私たちに何ができるだろう?
地球温暖化が人間活動に起因しているということはすでに明らかになっている。いま、問われていることは、地球温暖化を食い止めるために、私たちに何ができるかということだ。経済、社会、政治のすべての観点から、今後の対応策を練らなければならない。
仮に今日、温室効果ガス(GHG)の排出が完全にストップしたとしても、地球の温暖化はすぐには止まらない。しかし、今日から始めたことは、将来的に大きな違いをもたらすはずだ。科学者たちによれば、最終的に地球の気温の上昇幅が1.4℃にとどまるか、もしくは5.6℃にまで増加するかは、私たちの行動しだいだという。
温暖化対策の一般的な数値目標としては、GHG濃度の450ppmから550ppmへの安定化が掲げられている。

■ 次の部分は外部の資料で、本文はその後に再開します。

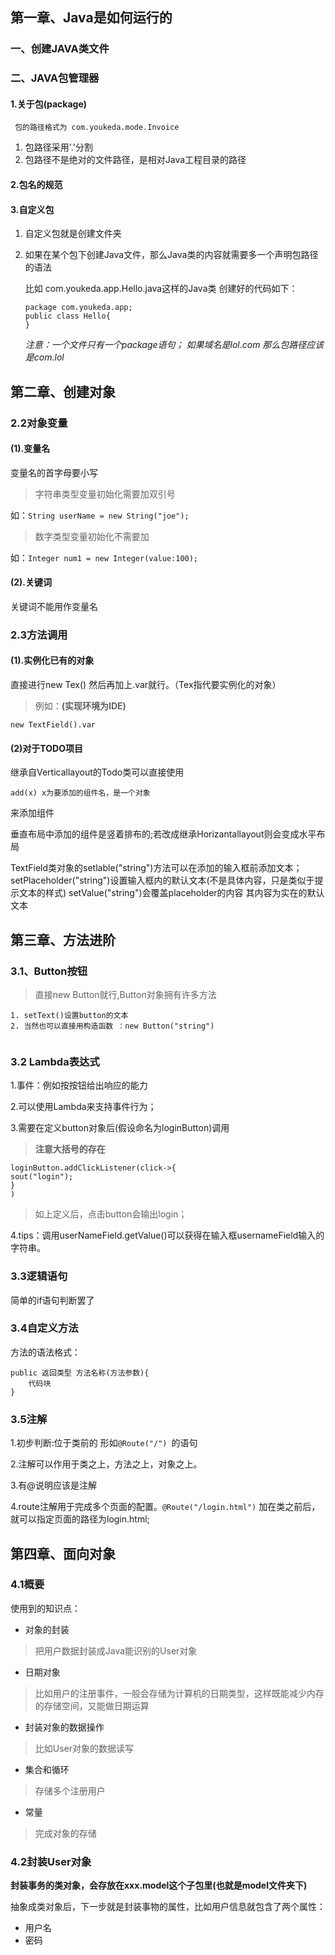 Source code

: ## 第一章、Java是如何运行的
### 一、创建JAVA类文件
### 二、JAVA包管理器
#### 1.关于包(package)
` 包的路径格式为 com.youkeda.mode.Invoice`
1. 包路径采用'.'分割
1. 包路径不是绝对的文件路径，是相对Java工程目录的路径

#### 2.包名的规范

#### 3.自定义包

1. 自定义包就是创建文件夹
1. 如果在某个包下创建Java文件，那么Java类的内容就需要多一个声明包路径的语法

    比如 com.youkeda.app.Hello.java这样的Java类
    创建好的代码如下：
    ```
    package com.youkeda.app;
    public class Hello{
    }
    ```
    *注意：一个文件只有一个package语句；*
    *如果域名是lol.com 那么包路径应该是com.lol*
## 第二章、创建对象

### 2.2对象变量

#### (1).变量名
变量名的首字母要小写

>字符串类型变量初始化需要加双引号

如：`String userName = new String("joe");`

>数字类型变量初始化不需要加

如：`Integer num1 = new Integer(value:100);`

#### (2).关键词
关键词不能用作变量名

### 2.3方法调用
#### (1).实例化已有的对象
直接进行new Tex() 然后再加上.var就行。（Tex指代要实例化的对象）

>例如：**(实现环境为IDE)**

`new TextField().var`

#### (2)对于TODO项目
继承自Verticallayout的Todo类可以直接使用

`add(x) x为要添加的组件名，是一个对象`

来添加组件

垂直布局中添加的组件是竖着排布的;若改成继承Horizantallayout则会变成水平布局

TextField类对象的setlable("string")方法可以在添加的输入框前添加文本；
setPlaceholder("string")设置输入框内的默认文本(不是具体内容，只是类似于提示文本的样式)
setValue("string")会覆盖placeholder的内容 其内容为实在的默认文本

## 第三章、方法进阶

### 3.1、Button按钮
>直接new Button就行,Button对象拥有许多方法
```
1. setText()设置button的文本
2. 当然也可以直接用构造函数 ：new Button("string")
 
```

### 3.2 Lambda表达式
1.事件：例如按按钮给出响应的能力

2.可以使用Lambda来支持事件行为；

3.需要在定义button对象后(假设命名为loginButton)调用

> **注意大括号的存在**
```
loginButton.addClickListener(click->{
sout("login");
}
)
```
>如上定义后，点击button会输出login；

4.tips：调用userNameField.getValue()可以获得在输入框usernameField输入的字符串。

### 3.3逻辑语句
简单的if语句判断罢了

### 3.4自定义方法

方法的语法格式：
```
public 返回类型 方法名称(方法参数){
    代码块
}
```

### 3.5注解
1.初步判断:位于类前的 形如`@Route("/") `的语句

2.注解可以作用于类之上，方法之上，对象之上。

3.有@说明应该是注解

4.route注解用于完成多个页面的配置。`@Route("/login.html")` 加在类之前后，就可以指定页面的路径为login.html;

## 第四章、面向对象

### 4.1概要
使用到的知识点：

* 对象的封装
>把用户数据封装成Java能识别的User对象

* 日期对象
>比如用户的注册事件，一般会存储为计算机的日期类型，这样既能减少内存的存储空间，又能做日期运算

* 封装对象的数据操作
>比如User对象的数据读写

* 集合和循环
>存储多个注册用户

* 常量
>完成对象的存储

### 4.2封装User对象
**封装事务的类对象，会存放在xxx.model这个子包里(也就是model文件夹下)**

抽象成类对象后，下一步就是封装事物的属性，比如用户信息就包含了两个属性：
* 用户名
* 密码


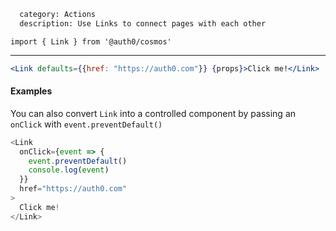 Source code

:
 ```meta
  category: Actions
  description: Use Links to connect pages with each other
```

`import { Link } from '@auth0/cosmos'`

---

```jsx
<Link defaults={{href: "https://auth0.com"}} {props}>Click me!</Link>
```

#### Examples

You can also convert `Link` into a controlled component by passing an `onClick` with `event.preventDefault()`

```js
<Link
  onClick={event => {
    event.preventDefault()
    console.log(event)
  }}
  href="https://auth0.com"
>
  Click me!
</Link>
```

この濃度は産業革命以前の濃度の約2倍だが、気候変動による最悪の事態が避けられると考えられている限界値である。現在のGHG濃度は約380ppmである。気候変動に関する政府間パネル(IPCC)によれば、100年後にこの数値目標を実現するためには、現在のGHG排出量を50%から80%削減しなければならないという。もう一刻の猶予もないということだ。
数値目標は本当に実現できるのか?
温室効果ガスの排出を削減させるため、すでに多くの人々や政府が動き始めている。もちろん、誰でもその活動に協力することができる。
米国プリンストン大学の研究者であるスティーブン・パカラとロバート・ソコロウは「地球温暖化を安定させるためのくさび」と名付けた対策を2004年に提案した。「くさび」とは、劇的な変化をもたらす1つの新技術に頼るのではなく、今後数十年間で実用化のめどが立つ複数の技術を利用して、GHGの排出を削減するという対策である。パカラとソコロウは、GHG排出削減を達成するための7つのくさびを提案している。その7つをすべて実行すれば、今後50年間は、現在のGHG濃度を維持することができ、最終的には約500ppmに維持することも可能だという。
くさびの種類はさまざまだ。例えば、エネルギー効率の向上と低燃費自動車の開発(消費エネルギーの削減につながる)、風力発電や太陽光発電の普及、再生可能なエネルギー源、バイオ燃料(植物を原料とした燃料)、天然ガス、原子力による水素の生成などが挙げられる。さらに化石燃料から排出される二酸化炭素を捕らえ、地下に貯蔵するという「炭素隔離」と呼ばれるシステムも可能性として考えられている。
人間が大気中に排出するガスを削減する方法だけでなく、大気中から取り除くガスの量を増加させる方法もある。例えば、植物や樹木はCO2を吸収して成長するため、二酸化炭素の「隔離」を自然に実現している。そこで、森林地帯を増やしたり、耕作方法を変えることで、二酸化炭素の貯蔵量の増加につながる。
しかし、こうした技術の中にはまだ解決すべき課題を抱えているものもあり、地域によって発電方法が違うことも足並みをそろえにくい原因である。しかし逆に言えば、さまざまな選択肢があることで、異なる方法で地球温暖化対策に取り組むことができるわけだ。